Output every line of the data exactly as it appears.

________________________________________

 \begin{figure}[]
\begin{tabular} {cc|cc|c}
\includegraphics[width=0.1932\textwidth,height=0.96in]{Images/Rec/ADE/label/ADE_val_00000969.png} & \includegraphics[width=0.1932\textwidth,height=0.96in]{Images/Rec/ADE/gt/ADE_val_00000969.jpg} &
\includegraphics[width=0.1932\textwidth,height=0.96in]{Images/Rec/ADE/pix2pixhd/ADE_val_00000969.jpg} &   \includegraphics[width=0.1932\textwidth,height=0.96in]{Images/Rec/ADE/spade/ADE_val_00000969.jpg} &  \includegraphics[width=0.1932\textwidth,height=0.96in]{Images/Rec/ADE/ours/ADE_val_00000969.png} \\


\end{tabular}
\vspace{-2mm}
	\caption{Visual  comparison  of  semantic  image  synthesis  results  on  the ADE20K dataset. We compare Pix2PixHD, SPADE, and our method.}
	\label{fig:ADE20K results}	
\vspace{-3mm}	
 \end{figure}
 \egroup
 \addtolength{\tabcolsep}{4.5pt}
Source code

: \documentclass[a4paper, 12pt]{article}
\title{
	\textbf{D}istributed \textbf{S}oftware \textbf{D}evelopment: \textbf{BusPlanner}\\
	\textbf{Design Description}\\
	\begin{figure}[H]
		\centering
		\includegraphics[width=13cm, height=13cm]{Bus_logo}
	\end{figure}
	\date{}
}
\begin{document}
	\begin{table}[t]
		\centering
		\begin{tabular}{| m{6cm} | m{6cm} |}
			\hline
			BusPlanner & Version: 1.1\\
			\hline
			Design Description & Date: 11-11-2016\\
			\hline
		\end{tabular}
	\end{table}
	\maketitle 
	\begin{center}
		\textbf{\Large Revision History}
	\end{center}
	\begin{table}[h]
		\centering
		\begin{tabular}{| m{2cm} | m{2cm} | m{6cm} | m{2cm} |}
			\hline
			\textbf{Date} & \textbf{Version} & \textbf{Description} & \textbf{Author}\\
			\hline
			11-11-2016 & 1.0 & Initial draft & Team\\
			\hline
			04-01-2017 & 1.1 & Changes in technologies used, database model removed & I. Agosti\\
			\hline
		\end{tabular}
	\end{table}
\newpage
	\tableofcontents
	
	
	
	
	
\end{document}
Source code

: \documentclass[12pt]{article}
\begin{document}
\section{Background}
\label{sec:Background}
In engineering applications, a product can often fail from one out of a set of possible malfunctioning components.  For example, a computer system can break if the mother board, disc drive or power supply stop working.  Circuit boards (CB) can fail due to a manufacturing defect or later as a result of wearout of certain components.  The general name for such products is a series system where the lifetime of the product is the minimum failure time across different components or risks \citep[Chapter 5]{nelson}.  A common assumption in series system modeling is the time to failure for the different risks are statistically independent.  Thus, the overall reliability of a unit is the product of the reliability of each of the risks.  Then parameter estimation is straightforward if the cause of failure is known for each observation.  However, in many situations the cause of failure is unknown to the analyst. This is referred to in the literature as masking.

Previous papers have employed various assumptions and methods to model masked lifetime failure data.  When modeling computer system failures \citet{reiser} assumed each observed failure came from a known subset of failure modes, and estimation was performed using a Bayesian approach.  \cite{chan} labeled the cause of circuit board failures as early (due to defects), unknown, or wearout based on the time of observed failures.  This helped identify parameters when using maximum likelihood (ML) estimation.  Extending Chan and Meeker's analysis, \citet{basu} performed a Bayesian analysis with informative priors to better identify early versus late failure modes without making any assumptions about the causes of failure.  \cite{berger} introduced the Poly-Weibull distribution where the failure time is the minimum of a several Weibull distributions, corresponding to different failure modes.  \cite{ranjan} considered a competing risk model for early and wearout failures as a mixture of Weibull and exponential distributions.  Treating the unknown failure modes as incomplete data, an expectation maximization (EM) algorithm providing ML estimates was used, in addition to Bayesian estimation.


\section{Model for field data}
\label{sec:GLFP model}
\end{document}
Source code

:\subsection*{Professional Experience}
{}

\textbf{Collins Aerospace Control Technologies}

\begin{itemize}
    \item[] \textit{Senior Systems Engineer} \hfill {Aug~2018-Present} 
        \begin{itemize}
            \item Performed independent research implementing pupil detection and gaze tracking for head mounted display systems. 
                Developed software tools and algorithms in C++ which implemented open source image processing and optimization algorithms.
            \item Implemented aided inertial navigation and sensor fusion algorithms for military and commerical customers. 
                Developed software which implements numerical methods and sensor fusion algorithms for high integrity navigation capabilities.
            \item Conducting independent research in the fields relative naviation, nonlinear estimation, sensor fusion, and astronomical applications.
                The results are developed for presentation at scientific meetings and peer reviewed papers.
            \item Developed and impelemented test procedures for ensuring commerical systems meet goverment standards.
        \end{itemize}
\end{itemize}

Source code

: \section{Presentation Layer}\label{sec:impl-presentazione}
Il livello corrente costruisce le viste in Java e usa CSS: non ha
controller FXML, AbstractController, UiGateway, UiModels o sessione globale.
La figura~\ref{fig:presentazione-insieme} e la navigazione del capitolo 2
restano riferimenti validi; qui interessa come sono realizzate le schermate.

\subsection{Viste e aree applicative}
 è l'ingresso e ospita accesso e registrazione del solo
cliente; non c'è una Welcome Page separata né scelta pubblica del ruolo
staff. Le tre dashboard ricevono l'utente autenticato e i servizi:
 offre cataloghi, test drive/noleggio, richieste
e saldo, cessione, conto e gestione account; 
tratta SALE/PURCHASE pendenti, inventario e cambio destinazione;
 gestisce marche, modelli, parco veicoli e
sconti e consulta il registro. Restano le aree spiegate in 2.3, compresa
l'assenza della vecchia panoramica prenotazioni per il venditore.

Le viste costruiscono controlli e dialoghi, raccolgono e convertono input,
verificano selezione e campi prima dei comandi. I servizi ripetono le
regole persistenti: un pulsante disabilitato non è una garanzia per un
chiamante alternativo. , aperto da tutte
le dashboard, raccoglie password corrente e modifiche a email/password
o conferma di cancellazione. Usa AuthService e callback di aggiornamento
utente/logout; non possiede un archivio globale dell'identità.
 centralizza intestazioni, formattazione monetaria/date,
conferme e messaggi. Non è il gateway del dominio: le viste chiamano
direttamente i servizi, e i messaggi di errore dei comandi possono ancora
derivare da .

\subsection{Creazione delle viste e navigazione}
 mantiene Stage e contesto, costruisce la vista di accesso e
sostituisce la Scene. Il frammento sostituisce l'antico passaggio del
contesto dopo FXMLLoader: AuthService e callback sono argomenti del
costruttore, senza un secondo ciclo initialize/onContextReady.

________________________________________

Result >>
 \begin{figure}[]
\begin{tabular} {cc|cc|c}
\includegraphics[width=0.1932\textwidth,height=0.96in]{Images/Rec/ADE/label/ADE_val_00000969.png} & \includegraphics[width=0.1932\textwidth,height=0.96in]{Images/Rec/ADE/gt/ADE_val_00000969.jpg} &
\includegraphics[width=0.1932\textwidth,height=0.96in]{Images/Rec/ADE/pix2pixhd/ADE_val_00000969.jpg} &   \includegraphics[width=0.1932\textwidth,height=0.96in]{Images/Rec/ADE/spade/ADE_val_00000969.jpg} &  \includegraphics[width=0.1932\textwidth,height=0.96in]{Images/Rec/ADE/ours/ADE_val_00000969.png} \\


\end{tabular}
\vspace{-2mm}
	\caption{Visual  comparison  of  semantic  image  synthesis  results  on  the ADE20K dataset. We compare Pix2PixHD, SPADE, and our method.}
	\label{fig:ADE20K results}	
\vspace{-3mm}	
 \end{figure}
 \egroup
 \addtolength{\tabcolsep}{4.5pt}
Source code

: \documentclass[a4paper, 12pt]{article}
\title{
	\textbf{D}istributed \textbf{S}oftware \textbf{D}evelopment: \textbf{BusPlanner}\\
	\textbf{Design Description}\\
	\begin{figure}[H]
		\centering
		\includegraphics[width=13cm, height=13cm]{Bus_logo}
	\end{figure}
	\date{}
}
\begin{document}
	\begin{table}[t]
		\centering
		\begin{tabular}{| m{6cm} | m{6cm} |}
			\hline
			BusPlanner & Version: 1.1\\
			\hline
			Design Description & Date: 11-11-2016\\
			\hline
		\end{tabular}
	\end{table}
	\maketitle 
	\begin{center}
		\textbf{\Large Revision History}
	\end{center}
	\begin{table}[h]
		\centering
		\begin{tabular}{| m{2cm} | m{2cm} | m{6cm} | m{2cm} |}
			\hline
			\textbf{Date} & \textbf{Version} & \textbf{Description} & \textbf{Author}\\
			\hline
			11-11-2016 & 1.0 & Initial draft & Team\\
			\hline
			04-01-2017 & 1.1 & Changes in technologies used, database model removed & I. Agosti\\
			\hline
		\end{tabular}
	\end{table}
\newpage
	\tableofcontents
	
	
	
	
	
\end{document}
Source code

: \documentclass[12pt]{article}
\begin{document}
\section{Background}
\label{sec:Background}
In engineering applications, a product can often fail from one out of a set of possible malfunctioning components.  For example, a computer system can break if the mother board, disc drive or power supply stop working.  Circuit boards (CB) can fail due to a manufacturing defect or later as a result of wearout of certain components.  The general name for such products is a series system where the lifetime of the product is the minimum failure time across different components or risks \citep[Chapter 5]{nelson}.  A common assumption in series system modeling is the time to failure for the different risks are statistically independent.  Thus, the overall reliability of a unit is the product of the reliability of each of the risks.  Then parameter estimation is straightforward if the cause of failure is known for each observation.  However, in many situations the cause of failure is unknown to the analyst. This is referred to in the literature as masking.

Previous papers have employed various assumptions and methods to model masked lifetime failure data.  When modeling computer system failures \citet{reiser} assumed each observed failure came from a known subset of failure modes, and estimation was performed using a Bayesian approach.  \cite{chan} labeled the cause of circuit board failures as early (due to defects), unknown, or wearout based on the time of observed failures.  This helped identify parameters when using maximum likelihood (ML) estimation.  Extending Chan and Meeker's analysis, \citet{basu} performed a Bayesian analysis with informative priors to better identify early versus late failure modes without making any assumptions about the causes of failure.  \cite{berger} introduced the Poly-Weibull distribution where the failure time is the minimum of a several Weibull distributions, corresponding to different failure modes.  \cite{ranjan} considered a competing risk model for early and wearout failures as a mixture of Weibull and exponential distributions.  Treating the unknown failure modes as incomplete data, an expectation maximization (EM) algorithm providing ML estimates was used, in addition to Bayesian estimation.


\section{Model for field data}
\label{sec:GLFP model}
\end{document}
Source code

:\subsection*{Professional Experience}
{}

\textbf{Collins Aerospace Control Technologies}

\begin{itemize}
    \item[] \textit{Senior Systems Engineer} \hfill {Aug~2018-Present} 
        \begin{itemize}
            \item Performed independent research implementing pupil detection and gaze tracking for head mounted display systems. 
                Developed software tools and algorithms in C++ which implemented open source image processing and optimization algorithms.
            \item Implemented aided inertial navigation and sensor fusion algorithms for military and commerical customers. 
                Developed software which implements numerical methods and sensor fusion algorithms for high integrity navigation capabilities.
            \item Conducting independent research in the fields relative naviation, nonlinear estimation, sensor fusion, and astronomical applications.
                The results are developed for presentation at scientific meetings and peer reviewed papers.
            \item Developed and impelemented test procedures for ensuring commerical systems meet goverment standards.
        \end{itemize}
\end{itemize}

Source code

: \section{Presentation Layer}\label{sec:impl-presentazione}
Il livello corrente costruisce le viste in Java e usa CSS: non ha
controller FXML, AbstractController, UiGateway, UiModels o sessione globale.
La figura~\ref{fig:presentazione-insieme} e la navigazione del capitolo 2
restano riferimenti validi; qui interessa come sono realizzate le schermate.

\subsection{Viste e aree applicative}
 è l'ingresso e ospita accesso e registrazione del solo
cliente; non c'è una Welcome Page separata né scelta pubblica del ruolo
staff. Le tre dashboard ricevono l'utente autenticato e i servizi:
 offre cataloghi, test drive/noleggio, richieste
e saldo, cessione, conto e gestione account; 
tratta SALE/PURCHASE pendenti, inventario e cambio destinazione;
 gestisce marche, modelli, parco veicoli e
sconti e consulta il registro. Restano le aree spiegate in 2.3, compresa
l'assenza della vecchia panoramica prenotazioni per il venditore.

Le viste costruiscono controlli e dialoghi, raccolgono e convertono input,
verificano selezione e campi prima dei comandi. I servizi ripetono le
regole persistenti: un pulsante disabilitato non è una garanzia per un
chiamante alternativo. , aperto da tutte
le dashboard, raccoglie password corrente e modifiche a email/password
o conferma di cancellazione. Usa AuthService e callback di aggiornamento
utente/logout; non possiede un archivio globale dell'identità.
 centralizza intestazioni, formattazione monetaria/date,
conferme e messaggi. Non è il gateway del dominio: le viste chiamano
direttamente i servizi, e i messaggi di errore dei comandi possono ancora
derivare da .

\subsection{Creazione delle viste e navigazione}
 mantiene Stage e contesto, costruisce la vista di accesso e
sostituisce la Scene. Il frammento sostituisce l'antico passaggio del
contesto dopo FXMLLoader: AuthService e callback sono argomenti del
costruttore, senza un secondo ciclo initialize/onContextReady.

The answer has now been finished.